Restrict the output to the lines below starting at the one that contains "the TOML files" and ending at the one that contains "It allows for", and restate them word for word, both ends included.

^^^^^^^^^^^^^^^^

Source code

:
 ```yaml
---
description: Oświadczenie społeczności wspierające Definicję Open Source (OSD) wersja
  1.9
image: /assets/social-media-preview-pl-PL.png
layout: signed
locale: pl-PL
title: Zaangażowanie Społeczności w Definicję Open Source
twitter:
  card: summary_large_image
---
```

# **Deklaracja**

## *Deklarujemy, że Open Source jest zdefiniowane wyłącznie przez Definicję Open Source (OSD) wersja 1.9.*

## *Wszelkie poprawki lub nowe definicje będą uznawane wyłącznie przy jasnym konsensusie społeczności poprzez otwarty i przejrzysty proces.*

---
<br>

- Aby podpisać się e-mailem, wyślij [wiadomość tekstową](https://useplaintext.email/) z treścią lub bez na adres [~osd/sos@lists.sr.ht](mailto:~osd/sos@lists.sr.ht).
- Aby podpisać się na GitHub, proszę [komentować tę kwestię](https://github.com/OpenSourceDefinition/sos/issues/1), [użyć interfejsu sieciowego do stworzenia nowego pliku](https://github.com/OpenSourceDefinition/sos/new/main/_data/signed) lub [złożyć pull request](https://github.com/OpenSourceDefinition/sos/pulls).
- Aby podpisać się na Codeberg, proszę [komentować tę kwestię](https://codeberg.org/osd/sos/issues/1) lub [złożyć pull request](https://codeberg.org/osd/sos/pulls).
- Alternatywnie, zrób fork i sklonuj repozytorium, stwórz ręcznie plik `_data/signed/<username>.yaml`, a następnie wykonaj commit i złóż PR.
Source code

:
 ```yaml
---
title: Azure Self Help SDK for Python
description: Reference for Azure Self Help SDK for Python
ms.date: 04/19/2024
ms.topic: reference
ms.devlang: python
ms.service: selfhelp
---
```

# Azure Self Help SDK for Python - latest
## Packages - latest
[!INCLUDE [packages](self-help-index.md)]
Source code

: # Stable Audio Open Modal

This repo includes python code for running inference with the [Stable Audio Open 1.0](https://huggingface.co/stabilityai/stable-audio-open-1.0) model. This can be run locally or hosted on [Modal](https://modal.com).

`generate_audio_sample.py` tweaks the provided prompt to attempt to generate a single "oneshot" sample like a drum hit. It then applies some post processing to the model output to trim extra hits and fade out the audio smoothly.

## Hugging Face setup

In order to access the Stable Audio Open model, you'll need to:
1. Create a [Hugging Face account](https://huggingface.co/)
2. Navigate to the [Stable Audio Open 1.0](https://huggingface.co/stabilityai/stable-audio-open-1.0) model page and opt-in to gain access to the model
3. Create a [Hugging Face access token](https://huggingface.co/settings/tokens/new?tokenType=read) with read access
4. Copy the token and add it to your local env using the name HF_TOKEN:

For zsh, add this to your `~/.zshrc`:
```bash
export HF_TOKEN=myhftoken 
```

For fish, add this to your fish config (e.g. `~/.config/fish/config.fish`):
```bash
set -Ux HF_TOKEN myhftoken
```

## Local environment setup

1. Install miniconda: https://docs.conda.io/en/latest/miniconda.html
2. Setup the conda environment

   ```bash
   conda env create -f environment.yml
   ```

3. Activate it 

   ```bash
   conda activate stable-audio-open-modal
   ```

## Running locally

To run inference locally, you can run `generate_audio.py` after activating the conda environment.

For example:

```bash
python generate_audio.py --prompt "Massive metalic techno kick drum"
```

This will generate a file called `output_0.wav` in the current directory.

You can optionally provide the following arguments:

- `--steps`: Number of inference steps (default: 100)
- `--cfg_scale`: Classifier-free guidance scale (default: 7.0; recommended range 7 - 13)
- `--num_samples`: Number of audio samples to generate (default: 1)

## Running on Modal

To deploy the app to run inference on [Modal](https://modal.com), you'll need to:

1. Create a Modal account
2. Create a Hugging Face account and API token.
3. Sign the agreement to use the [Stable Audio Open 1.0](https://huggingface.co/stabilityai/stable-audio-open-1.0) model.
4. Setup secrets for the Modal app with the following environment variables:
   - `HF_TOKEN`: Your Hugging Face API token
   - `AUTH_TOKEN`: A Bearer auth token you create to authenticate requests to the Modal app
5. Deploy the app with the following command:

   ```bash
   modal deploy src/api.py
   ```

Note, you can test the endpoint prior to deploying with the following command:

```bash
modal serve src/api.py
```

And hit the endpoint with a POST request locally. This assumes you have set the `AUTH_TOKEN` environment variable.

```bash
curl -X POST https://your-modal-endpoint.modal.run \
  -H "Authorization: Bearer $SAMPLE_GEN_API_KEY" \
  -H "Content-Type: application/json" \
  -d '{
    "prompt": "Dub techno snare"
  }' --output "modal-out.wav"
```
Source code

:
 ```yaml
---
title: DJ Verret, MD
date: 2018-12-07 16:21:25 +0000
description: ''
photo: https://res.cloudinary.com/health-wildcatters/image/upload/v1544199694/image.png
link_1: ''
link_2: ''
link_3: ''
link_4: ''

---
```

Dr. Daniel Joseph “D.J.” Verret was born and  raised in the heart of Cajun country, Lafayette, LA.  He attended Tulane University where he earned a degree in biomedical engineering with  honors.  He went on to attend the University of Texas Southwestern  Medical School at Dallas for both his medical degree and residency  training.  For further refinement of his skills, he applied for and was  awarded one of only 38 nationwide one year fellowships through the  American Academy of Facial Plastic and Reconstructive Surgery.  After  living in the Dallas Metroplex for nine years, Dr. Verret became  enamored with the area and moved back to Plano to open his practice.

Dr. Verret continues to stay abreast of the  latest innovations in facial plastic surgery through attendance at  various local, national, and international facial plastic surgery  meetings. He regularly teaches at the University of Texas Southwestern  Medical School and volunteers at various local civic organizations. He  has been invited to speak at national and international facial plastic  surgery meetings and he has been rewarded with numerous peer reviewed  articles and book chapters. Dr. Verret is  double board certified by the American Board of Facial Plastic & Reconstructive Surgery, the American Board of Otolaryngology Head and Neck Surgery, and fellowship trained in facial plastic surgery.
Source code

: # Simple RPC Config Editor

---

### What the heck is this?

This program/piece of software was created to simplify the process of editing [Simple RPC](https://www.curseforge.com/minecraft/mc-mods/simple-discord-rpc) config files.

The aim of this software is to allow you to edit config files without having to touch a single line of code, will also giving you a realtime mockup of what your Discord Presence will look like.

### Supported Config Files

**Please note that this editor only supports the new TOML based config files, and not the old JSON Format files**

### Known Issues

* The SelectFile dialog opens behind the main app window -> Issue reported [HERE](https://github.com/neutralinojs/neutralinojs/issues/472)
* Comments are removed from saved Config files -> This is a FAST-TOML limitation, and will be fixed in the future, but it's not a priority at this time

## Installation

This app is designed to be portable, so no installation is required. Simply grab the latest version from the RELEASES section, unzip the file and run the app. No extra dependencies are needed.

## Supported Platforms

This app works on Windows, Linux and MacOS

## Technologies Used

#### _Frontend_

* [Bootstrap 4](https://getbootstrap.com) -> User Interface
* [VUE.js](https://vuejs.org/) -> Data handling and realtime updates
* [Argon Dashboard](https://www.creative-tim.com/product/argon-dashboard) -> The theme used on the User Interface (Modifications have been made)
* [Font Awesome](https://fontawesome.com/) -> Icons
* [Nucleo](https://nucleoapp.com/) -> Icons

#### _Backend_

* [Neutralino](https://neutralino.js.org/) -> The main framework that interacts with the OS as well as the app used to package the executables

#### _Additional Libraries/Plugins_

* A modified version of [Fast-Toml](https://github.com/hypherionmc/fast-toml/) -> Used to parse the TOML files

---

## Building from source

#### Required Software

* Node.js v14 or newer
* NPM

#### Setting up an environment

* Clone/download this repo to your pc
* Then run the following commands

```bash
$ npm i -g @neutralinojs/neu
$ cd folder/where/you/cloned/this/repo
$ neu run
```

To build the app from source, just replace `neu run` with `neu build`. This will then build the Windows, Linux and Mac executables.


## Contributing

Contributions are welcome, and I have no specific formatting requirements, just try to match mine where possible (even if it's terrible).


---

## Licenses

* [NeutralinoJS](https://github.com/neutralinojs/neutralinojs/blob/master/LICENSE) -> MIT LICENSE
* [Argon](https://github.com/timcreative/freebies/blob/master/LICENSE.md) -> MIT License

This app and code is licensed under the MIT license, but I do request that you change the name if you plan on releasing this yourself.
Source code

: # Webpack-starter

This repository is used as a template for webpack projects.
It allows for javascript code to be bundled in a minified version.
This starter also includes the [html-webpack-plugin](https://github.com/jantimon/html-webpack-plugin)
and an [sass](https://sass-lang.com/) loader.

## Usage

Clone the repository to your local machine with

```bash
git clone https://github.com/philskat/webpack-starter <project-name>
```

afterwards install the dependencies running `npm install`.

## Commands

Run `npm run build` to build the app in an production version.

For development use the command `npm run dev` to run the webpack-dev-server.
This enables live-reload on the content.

^^^^^^^^^^^^^^^^

» **Response to this exercise**
* A modified version of [Fast-Toml](https://github.com/hypherionmc/fast-toml/) -> Used to parse the TOML files

---

## Building from source

#### Required Software

* Node.js v14 or newer
* NPM

#### Setting up an environment

* Clone/download this repo to your pc
* Then run the following commands

```bash
$ npm i -g @neutralinojs/neu
$ cd folder/where/you/cloned/this/repo
$ neu run
```

To build the app from source, just replace `neu run` with `neu build`. This will then build the Windows, Linux and Mac executables.


## Contributing

Contributions are welcome, and I have no specific formatting requirements, just try to match mine where possible (even if it's terrible).


---

## Licenses

* [NeutralinoJS](https://github.com/neutralinojs/neutralinojs/blob/master/LICENSE) -> MIT LICENSE
* [Argon](https://github.com/timcreative/freebies/blob/master/LICENSE.md) -> MIT License

This app and code is licensed under the MIT license, but I do request that you change the name if you plan on releasing this yourself.
Source code

: # Webpack-starter

This repository is used as a template for webpack projects.
It allows for javascript code to be bundled in a minified version.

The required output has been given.